» WHAT YOU WILL DO:
In the entries below, count every line that has the string "dataset", and answer with that count alone.

════════

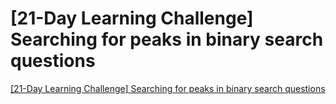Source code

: # [21-Day Learning Challenge] Searching for peaks in binary search questions
[[21-Day Learning Challenge] Searching for peaks in binary search questions](https://aiwithcloud.com/2022/09/16/21_day_learning_challenge_searching_for_peaks_in_binary_search_questions/)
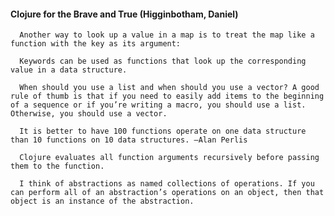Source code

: #### Clojure for the Brave and True (Higginbotham, Daniel)
      Another way to look up a value in a map is to treat the map like a function with the key as its argument:

      Keywords can be used as functions that look up the corresponding value in a data structure.

      When should you use a list and when should you use a vector? A good rule of thumb is that if you need to easily add items to the beginning of a sequence or if you’re writing a macro, you should use a list. Otherwise, you should use a vector.

      It is better to have 100 functions operate on one data structure than 10 functions on 10 data structures. —Alan Perlis

      Clojure evaluates all function arguments recursively before passing them to the function.

      I think of abstractions as named collections of operations. If you can perform all of an abstraction’s operations on an object, then that object is an instance of the abstraction.

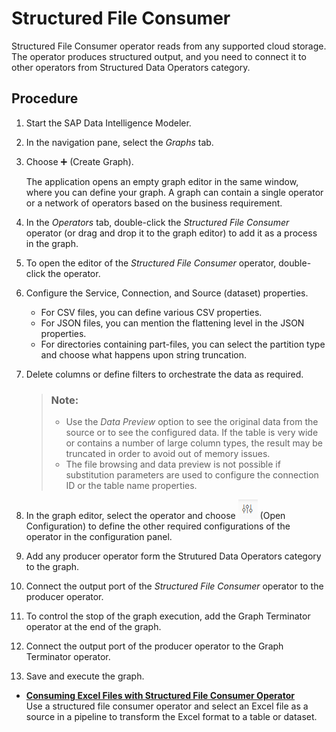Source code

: <!-- loio546a90242b11488aa16d2e209f64b8bf -->

<link rel="stylesheet" type="text/css" href="../css/sap-icons.css"/>

# Structured File Consumer

Structured File Consumer operator reads from any supported cloud storage. The operator produces structured output, and you need to connect it to other operators from Structured Data Operators category.



<a name="loio546a90242b11488aa16d2e209f64b8bf__steps_stg_qqx_jlb"/>

## Procedure

1.  Start the SAP Data Intelligence Modeler.

2.  In the navigation pane, select the *Graphs* tab.

3.  Choose :heavy_plus_sign: \(Create Graph\).

    The application opens an empty graph editor in the same window, where you can define your graph. A graph can contain a single operator or a network of operators based on the business requirement.

4.  In the *Operators* tab, double-click the *Structured File Consumer* operator \(or drag and drop it to the graph editor\) to add it as a process in the graph.

5.  To open the editor of the *Structured File Consumer* operator, double-click the operator.

6.  Configure the Service, Connection, and Source \(dataset\) properties.

    -   For CSV files, you can define various CSV properties.
    -   For JSON files, you can mention the flattening level in the JSON properties.
    -   For directories containing part-files, you can select the partition type and choose what happens upon string truncation.

7.  Delete columns or define filters to orchestrate the data as required.

    > ### Note:  
    > -   Use the *Data Preview* option to see the original data from the source or to see the configured data. If the table is very wide or contains a number of large column types, the result may be truncated in order to avoid out of memory issues.
    > -   The file browsing and data preview is not possible if substitution parameters are used to configure the connection ID or the table name properties.

8.  In the graph editor, select the operator and choose ![](../using-graphs/images/Config2_1_afd8b6e.png) \(Open Configuration\) to define the other required configurations of the operator in the configuration panel.

9.  Add any producer operator form the Strutured Data Operators category to the graph.

10. Connect the output port of the *Structured File Consumer* operator to the producer operator.

11. To control the stop of the graph execution, add the Graph Terminator operator at the end of the graph.

12. Connect the output port of the producer operator to the Graph Terminator operator.

13. Save and execute the graph.


-   **[Consuming Excel Files with Structured File Consumer Operator](consuming-excel-files-with-structured-file-consumer-operator-bbba1be.md "Use a structured file consumer operator and select an Excel file as a source in a pipeline to transform the Excel format to a table or
		dataset.")**  
Use a structured file consumer operator and select an Excel file as a source in a pipeline to transform the Excel format to a table or dataset.

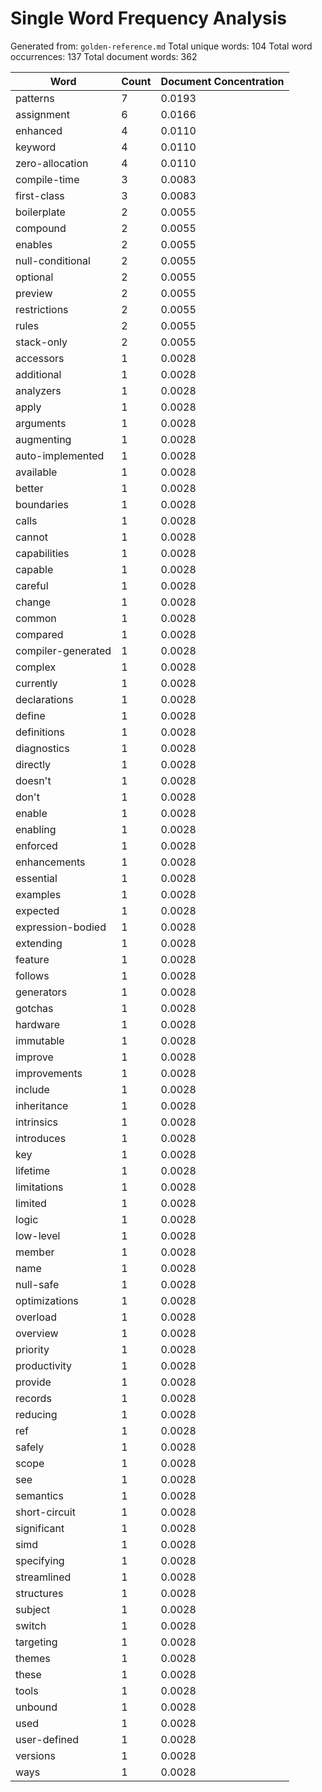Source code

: # Single Word Frequency Analysis

Generated from: `golden-reference.md`
Total unique words: 104
Total word occurrences: 137
Total document words: 362

| Word | Count | Document Concentration |
|------|-------|------------------------|
| patterns | 7 | 0.0193 |
| assignment | 6 | 0.0166 |
| enhanced | 4 | 0.0110 |
| keyword | 4 | 0.0110 |
| zero-allocation | 4 | 0.0110 |
| compile-time | 3 | 0.0083 |
| first-class | 3 | 0.0083 |
| boilerplate | 2 | 0.0055 |
| compound | 2 | 0.0055 |
| enables | 2 | 0.0055 |
| null-conditional | 2 | 0.0055 |
| optional | 2 | 0.0055 |
| preview | 2 | 0.0055 |
| restrictions | 2 | 0.0055 |
| rules | 2 | 0.0055 |
| stack-only | 2 | 0.0055 |
| accessors | 1 | 0.0028 |
| additional | 1 | 0.0028 |
| analyzers | 1 | 0.0028 |
| apply | 1 | 0.0028 |
| arguments | 1 | 0.0028 |
| augmenting | 1 | 0.0028 |
| auto-implemented | 1 | 0.0028 |
| available | 1 | 0.0028 |
| better | 1 | 0.0028 |
| boundaries | 1 | 0.0028 |
| calls | 1 | 0.0028 |
| cannot | 1 | 0.0028 |
| capabilities | 1 | 0.0028 |
| capable | 1 | 0.0028 |
| careful | 1 | 0.0028 |
| change | 1 | 0.0028 |
| common | 1 | 0.0028 |
| compared | 1 | 0.0028 |
| compiler-generated | 1 | 0.0028 |
| complex | 1 | 0.0028 |
| currently | 1 | 0.0028 |
| declarations | 1 | 0.0028 |
| define | 1 | 0.0028 |
| definitions | 1 | 0.0028 |
| diagnostics | 1 | 0.0028 |
| directly | 1 | 0.0028 |
| doesn't | 1 | 0.0028 |
| don't | 1 | 0.0028 |
| enable | 1 | 0.0028 |
| enabling | 1 | 0.0028 |
| enforced | 1 | 0.0028 |
| enhancements | 1 | 0.0028 |
| essential | 1 | 0.0028 |
| examples | 1 | 0.0028 |
| expected | 1 | 0.0028 |
| expression-bodied | 1 | 0.0028 |
| extending | 1 | 0.0028 |
| feature | 1 | 0.0028 |
| follows | 1 | 0.0028 |
| generators | 1 | 0.0028 |
| gotchas | 1 | 0.0028 |
| hardware | 1 | 0.0028 |
| immutable | 1 | 0.0028 |
| improve | 1 | 0.0028 |
| improvements | 1 | 0.0028 |
| include | 1 | 0.0028 |
| inheritance | 1 | 0.0028 |
| intrinsics | 1 | 0.0028 |
| introduces | 1 | 0.0028 |
| key | 1 | 0.0028 |
| lifetime | 1 | 0.0028 |
| limitations | 1 | 0.0028 |
| limited | 1 | 0.0028 |
| logic | 1 | 0.0028 |
| low-level | 1 | 0.0028 |
| member | 1 | 0.0028 |
| name | 1 | 0.0028 |
| null-safe | 1 | 0.0028 |
| optimizations | 1 | 0.0028 |
| overload | 1 | 0.0028 |
| overview | 1 | 0.0028 |
| priority | 1 | 0.0028 |
| productivity | 1 | 0.0028 |
| provide | 1 | 0.0028 |
| records | 1 | 0.0028 |
| reducing | 1 | 0.0028 |
| ref | 1 | 0.0028 |
| safely | 1 | 0.0028 |
| scope | 1 | 0.0028 |
| see | 1 | 0.0028 |
| semantics | 1 | 0.0028 |
| short-circuit | 1 | 0.0028 |
| significant | 1 | 0.0028 |
| simd | 1 | 0.0028 |
| specifying | 1 | 0.0028 |
| streamlined | 1 | 0.0028 |
| structures | 1 | 0.0028 |
| subject | 1 | 0.0028 |
| switch | 1 | 0.0028 |
| targeting | 1 | 0.0028 |
| themes | 1 | 0.0028 |
| these | 1 | 0.0028 |
| tools | 1 | 0.0028 |
| unbound | 1 | 0.0028 |
| used | 1 | 0.0028 |
| user-defined | 1 | 0.0028 |
| versions | 1 | 0.0028 |
| ways | 1 | 0.0028 |
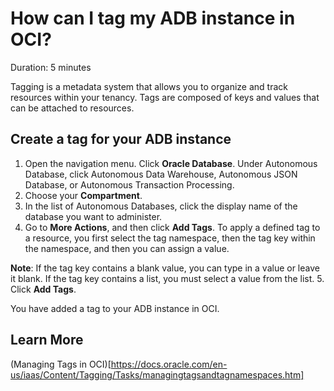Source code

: # How can I tag my ADB instance in OCI?
Duration: 5 minutes

Tagging is a metadata system that allows you to organize and track resources within your tenancy. Tags are composed of keys and values that can be attached to resources.

## Create a tag for your ADB instance

1. Open the navigation menu. Click **Oracle Database**. Under Autonomous Database, click Autonomous Data Warehouse, Autonomous JSON Database, or Autonomous Transaction Processing.
2. Choose your **Compartment**.
3. In the list of Autonomous Databases, click the display name of the database you want to administer.
4. Go to **More Actions**, and then click **Add Tags**. To apply a defined tag to a resource, you first select the tag namespace, then the tag key within the namespace, and then you can assign a value.

**Note**:
If the tag key contains a blank value, you can type in a value or leave it blank. If the tag key contains a list, you must select a value from the list.
5. Click **Add Tags**.

You have added a tag to your ADB instance in OCI.

## Learn More
(Managing Tags in OCI)[https://docs.oracle.com/en-us/iaas/Content/Tagging/Tasks/managingtagsandtagnamespaces.htm]
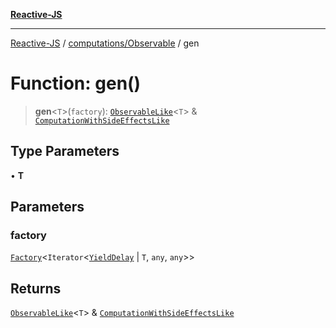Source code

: [**Reactive-JS**](../../../README.md)

***

[Reactive-JS](../../../README.md) / [computations/Observable](../README.md) / gen

# Function: gen()

> **gen**\<`T`\>(`factory`): [`ObservableLike`](../../interfaces/ObservableLike.md)\<`T`\> & [`ComputationWithSideEffectsLike`](../../interfaces/ComputationWithSideEffectsLike.md)

## Type Parameters

• **T**

## Parameters

### factory

[`Factory`](../../../functions/type-aliases/Factory.md)\<`Iterator`\<[`YieldDelay`](../../../utils/classes/YieldDelay.md) \| `T`, `any`, `any`\>\>

## Returns

[`ObservableLike`](../../interfaces/ObservableLike.md)\<`T`\> & [`ComputationWithSideEffectsLike`](../../interfaces/ComputationWithSideEffectsLike.md)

════════

» ANSWER SPACE:
3